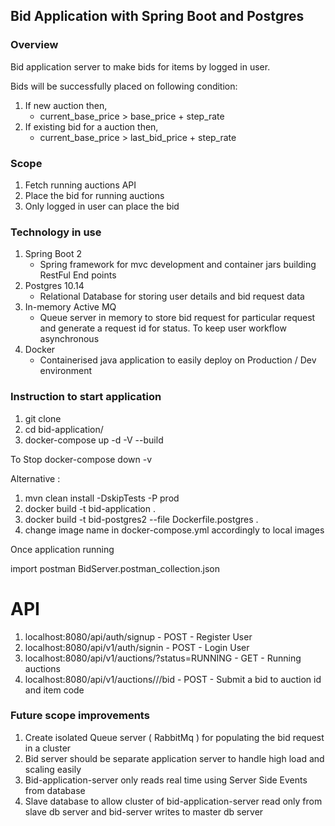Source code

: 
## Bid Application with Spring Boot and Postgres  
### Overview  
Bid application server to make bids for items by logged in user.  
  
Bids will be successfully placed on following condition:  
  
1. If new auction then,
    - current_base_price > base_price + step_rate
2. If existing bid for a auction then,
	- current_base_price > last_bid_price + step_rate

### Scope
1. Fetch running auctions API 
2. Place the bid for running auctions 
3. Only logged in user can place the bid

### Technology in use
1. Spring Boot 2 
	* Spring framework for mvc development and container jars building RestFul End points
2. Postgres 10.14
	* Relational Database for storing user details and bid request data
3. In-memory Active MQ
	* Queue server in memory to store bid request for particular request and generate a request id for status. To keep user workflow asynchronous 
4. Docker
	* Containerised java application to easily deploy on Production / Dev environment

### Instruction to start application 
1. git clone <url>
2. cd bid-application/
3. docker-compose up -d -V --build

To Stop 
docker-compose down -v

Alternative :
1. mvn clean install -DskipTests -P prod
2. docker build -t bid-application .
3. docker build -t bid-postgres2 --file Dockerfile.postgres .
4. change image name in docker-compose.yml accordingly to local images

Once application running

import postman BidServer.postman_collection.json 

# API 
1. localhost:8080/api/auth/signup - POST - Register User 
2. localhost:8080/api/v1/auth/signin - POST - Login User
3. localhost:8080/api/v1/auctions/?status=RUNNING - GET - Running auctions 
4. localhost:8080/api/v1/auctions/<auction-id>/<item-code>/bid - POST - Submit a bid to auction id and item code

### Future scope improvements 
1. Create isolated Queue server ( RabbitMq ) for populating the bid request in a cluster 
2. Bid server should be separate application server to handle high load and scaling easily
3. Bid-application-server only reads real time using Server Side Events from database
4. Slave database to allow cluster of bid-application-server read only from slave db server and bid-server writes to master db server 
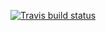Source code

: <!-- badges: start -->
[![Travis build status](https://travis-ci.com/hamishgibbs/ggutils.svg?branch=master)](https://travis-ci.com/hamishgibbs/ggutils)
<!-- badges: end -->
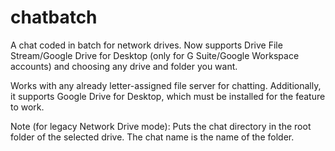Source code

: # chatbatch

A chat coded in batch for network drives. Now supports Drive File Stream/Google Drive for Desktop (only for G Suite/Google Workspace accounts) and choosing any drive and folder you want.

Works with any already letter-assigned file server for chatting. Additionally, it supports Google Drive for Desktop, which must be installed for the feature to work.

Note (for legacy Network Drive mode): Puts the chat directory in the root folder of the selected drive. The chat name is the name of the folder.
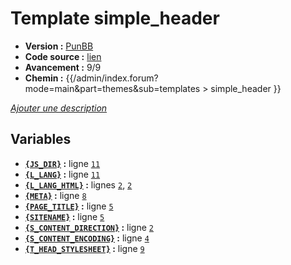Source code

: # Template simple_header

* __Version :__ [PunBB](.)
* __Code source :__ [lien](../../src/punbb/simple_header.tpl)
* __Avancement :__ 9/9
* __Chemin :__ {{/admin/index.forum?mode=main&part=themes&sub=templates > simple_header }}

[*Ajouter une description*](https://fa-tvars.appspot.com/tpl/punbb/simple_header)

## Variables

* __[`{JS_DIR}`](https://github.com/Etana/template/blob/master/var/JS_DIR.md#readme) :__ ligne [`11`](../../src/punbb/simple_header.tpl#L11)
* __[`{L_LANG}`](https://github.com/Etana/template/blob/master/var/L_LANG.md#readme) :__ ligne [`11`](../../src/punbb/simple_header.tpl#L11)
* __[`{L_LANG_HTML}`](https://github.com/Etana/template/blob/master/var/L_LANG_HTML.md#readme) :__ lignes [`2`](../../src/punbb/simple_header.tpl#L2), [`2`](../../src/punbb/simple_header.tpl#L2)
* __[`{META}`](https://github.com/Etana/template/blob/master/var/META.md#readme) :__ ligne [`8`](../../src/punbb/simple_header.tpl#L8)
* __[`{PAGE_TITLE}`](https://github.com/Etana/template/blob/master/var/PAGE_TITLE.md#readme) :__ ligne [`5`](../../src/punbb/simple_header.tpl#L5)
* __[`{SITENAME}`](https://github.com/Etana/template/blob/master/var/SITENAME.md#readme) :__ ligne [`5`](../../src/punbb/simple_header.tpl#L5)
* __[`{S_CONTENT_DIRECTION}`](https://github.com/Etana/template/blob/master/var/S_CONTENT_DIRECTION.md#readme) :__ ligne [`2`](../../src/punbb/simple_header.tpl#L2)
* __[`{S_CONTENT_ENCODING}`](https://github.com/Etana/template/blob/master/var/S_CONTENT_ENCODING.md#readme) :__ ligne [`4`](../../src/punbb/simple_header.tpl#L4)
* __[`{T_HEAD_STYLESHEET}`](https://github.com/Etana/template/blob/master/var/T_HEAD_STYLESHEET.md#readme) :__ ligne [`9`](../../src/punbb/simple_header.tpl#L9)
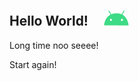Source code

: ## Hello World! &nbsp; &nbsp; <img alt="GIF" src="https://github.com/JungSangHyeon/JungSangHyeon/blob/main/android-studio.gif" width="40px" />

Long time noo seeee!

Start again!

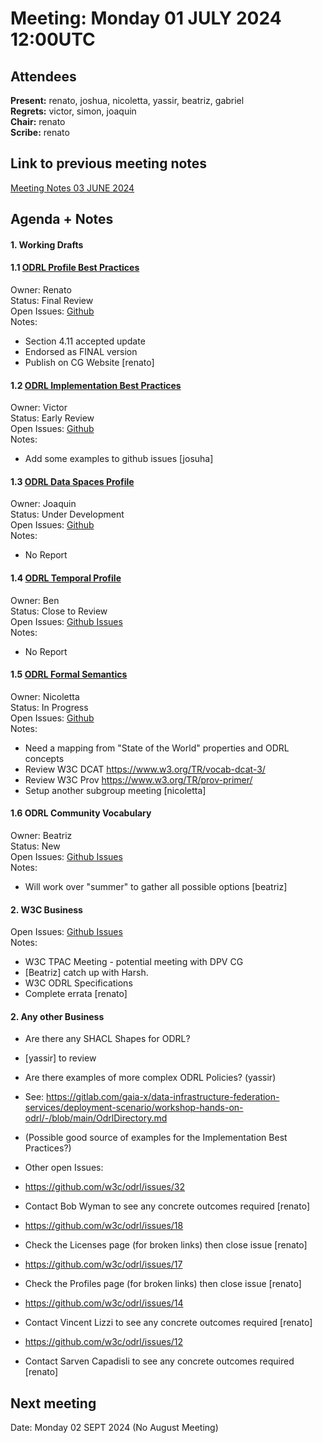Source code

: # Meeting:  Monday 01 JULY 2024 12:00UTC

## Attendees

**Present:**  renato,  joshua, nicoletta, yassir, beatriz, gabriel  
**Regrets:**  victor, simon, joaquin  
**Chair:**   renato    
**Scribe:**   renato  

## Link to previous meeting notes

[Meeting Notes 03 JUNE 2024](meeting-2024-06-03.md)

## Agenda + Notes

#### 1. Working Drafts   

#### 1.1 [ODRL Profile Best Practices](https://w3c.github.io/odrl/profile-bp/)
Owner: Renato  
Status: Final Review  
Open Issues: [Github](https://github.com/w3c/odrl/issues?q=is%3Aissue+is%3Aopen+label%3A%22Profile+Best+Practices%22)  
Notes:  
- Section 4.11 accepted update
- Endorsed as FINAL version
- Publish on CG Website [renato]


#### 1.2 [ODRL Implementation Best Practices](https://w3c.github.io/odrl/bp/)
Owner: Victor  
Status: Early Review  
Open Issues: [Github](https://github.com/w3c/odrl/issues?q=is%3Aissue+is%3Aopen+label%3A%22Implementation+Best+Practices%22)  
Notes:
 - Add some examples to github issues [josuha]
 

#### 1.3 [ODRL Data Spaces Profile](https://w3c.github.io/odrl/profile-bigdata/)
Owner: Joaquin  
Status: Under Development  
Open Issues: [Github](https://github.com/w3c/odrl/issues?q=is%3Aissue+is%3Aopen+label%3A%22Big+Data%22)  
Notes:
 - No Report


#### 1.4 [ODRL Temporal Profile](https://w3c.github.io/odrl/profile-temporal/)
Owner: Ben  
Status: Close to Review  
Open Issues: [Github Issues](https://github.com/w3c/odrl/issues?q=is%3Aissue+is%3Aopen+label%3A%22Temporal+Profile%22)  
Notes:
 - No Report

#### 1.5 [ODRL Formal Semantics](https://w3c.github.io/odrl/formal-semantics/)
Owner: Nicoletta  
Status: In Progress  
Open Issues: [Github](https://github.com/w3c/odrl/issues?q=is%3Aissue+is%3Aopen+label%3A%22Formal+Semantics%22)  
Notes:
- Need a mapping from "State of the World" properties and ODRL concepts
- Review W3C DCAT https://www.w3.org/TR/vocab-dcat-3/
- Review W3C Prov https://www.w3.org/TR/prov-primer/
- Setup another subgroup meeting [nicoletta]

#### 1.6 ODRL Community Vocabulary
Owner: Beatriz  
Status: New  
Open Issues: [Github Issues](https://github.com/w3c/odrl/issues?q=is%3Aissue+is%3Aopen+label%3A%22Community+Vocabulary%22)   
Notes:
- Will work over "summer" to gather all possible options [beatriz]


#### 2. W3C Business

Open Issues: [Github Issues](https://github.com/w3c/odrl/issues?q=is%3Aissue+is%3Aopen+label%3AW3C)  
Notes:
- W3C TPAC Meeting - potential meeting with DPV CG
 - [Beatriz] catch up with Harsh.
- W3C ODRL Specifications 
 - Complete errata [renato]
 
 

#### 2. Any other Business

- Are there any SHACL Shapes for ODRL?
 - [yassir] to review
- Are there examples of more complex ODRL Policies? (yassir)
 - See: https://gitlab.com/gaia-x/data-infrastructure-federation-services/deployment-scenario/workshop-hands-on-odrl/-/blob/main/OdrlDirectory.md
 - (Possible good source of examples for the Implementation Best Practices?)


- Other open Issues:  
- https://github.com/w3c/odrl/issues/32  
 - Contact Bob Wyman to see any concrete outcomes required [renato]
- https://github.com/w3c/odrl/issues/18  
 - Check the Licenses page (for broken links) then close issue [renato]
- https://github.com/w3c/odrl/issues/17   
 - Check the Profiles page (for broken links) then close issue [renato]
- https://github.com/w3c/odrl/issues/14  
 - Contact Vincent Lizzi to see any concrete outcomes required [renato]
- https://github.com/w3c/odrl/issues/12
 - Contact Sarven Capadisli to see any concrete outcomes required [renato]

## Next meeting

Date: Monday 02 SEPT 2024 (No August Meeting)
——————————
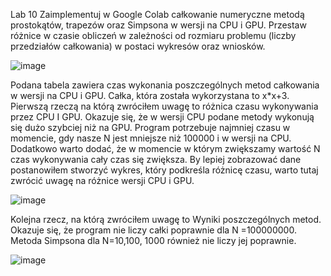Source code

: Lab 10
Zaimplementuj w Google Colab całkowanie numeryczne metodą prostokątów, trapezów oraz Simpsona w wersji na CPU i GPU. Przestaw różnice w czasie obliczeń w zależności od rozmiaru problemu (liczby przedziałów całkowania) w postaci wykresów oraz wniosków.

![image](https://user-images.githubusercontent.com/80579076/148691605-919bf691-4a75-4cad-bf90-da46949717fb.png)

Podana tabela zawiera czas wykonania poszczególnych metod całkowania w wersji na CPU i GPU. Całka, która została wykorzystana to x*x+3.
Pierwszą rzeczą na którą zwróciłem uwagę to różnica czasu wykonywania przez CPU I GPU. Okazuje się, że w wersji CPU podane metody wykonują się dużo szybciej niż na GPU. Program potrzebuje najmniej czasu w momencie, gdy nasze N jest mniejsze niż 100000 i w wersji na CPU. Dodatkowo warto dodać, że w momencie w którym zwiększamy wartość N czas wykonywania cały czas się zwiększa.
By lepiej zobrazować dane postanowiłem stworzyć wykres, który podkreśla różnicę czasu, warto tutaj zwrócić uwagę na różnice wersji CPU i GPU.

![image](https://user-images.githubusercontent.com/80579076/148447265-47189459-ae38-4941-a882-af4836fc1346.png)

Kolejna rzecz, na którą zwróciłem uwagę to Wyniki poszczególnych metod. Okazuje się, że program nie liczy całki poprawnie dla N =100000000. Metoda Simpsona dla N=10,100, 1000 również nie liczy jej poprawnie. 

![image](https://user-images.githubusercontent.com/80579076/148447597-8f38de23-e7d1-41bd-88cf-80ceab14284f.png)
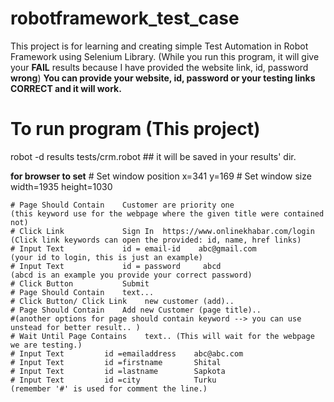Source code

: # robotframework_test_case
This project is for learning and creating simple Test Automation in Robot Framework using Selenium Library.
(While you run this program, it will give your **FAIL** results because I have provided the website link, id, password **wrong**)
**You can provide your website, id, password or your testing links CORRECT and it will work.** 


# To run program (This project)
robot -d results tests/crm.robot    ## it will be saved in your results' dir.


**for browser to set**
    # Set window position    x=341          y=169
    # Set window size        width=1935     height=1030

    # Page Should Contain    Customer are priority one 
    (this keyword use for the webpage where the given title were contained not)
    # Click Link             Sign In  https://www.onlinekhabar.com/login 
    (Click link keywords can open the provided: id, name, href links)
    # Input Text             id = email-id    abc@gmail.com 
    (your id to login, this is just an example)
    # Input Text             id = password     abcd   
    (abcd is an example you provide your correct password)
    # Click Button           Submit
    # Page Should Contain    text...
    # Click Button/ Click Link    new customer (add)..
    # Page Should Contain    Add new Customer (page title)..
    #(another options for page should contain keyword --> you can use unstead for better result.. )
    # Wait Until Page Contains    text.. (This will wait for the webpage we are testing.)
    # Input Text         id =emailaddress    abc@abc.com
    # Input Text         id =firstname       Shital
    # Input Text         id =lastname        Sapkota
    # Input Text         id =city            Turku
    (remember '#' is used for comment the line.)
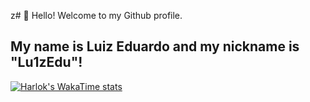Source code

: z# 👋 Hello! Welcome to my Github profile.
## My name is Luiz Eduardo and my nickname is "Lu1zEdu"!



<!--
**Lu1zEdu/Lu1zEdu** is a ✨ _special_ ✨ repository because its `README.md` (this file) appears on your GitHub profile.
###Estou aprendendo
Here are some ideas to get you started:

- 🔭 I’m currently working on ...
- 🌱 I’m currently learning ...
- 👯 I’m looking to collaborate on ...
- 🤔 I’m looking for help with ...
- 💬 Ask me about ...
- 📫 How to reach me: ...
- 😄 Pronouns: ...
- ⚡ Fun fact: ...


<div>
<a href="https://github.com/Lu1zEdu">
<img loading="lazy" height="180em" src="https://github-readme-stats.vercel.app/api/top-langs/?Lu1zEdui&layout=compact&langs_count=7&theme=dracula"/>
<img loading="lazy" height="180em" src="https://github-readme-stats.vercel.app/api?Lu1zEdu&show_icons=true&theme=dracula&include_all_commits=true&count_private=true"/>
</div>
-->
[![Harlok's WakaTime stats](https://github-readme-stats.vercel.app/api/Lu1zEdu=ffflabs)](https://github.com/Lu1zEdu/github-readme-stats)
——————————
● REQUIRED ACTION: Copy each line of the listing that contains "loading".

● EXERCISE RESULT:
<img loading="lazy" height="180em" src="https://github-readme-stats.vercel.app/api/top-langs/?Lu1zEdui&layout=compact&langs_count=7&theme=dracula"/>
<img loading="lazy" height="180em" src="https://github-readme-stats.vercel.app/api?Lu1zEdu&show_icons=true&theme=dracula&include_all_commits=true&count_private=true"/>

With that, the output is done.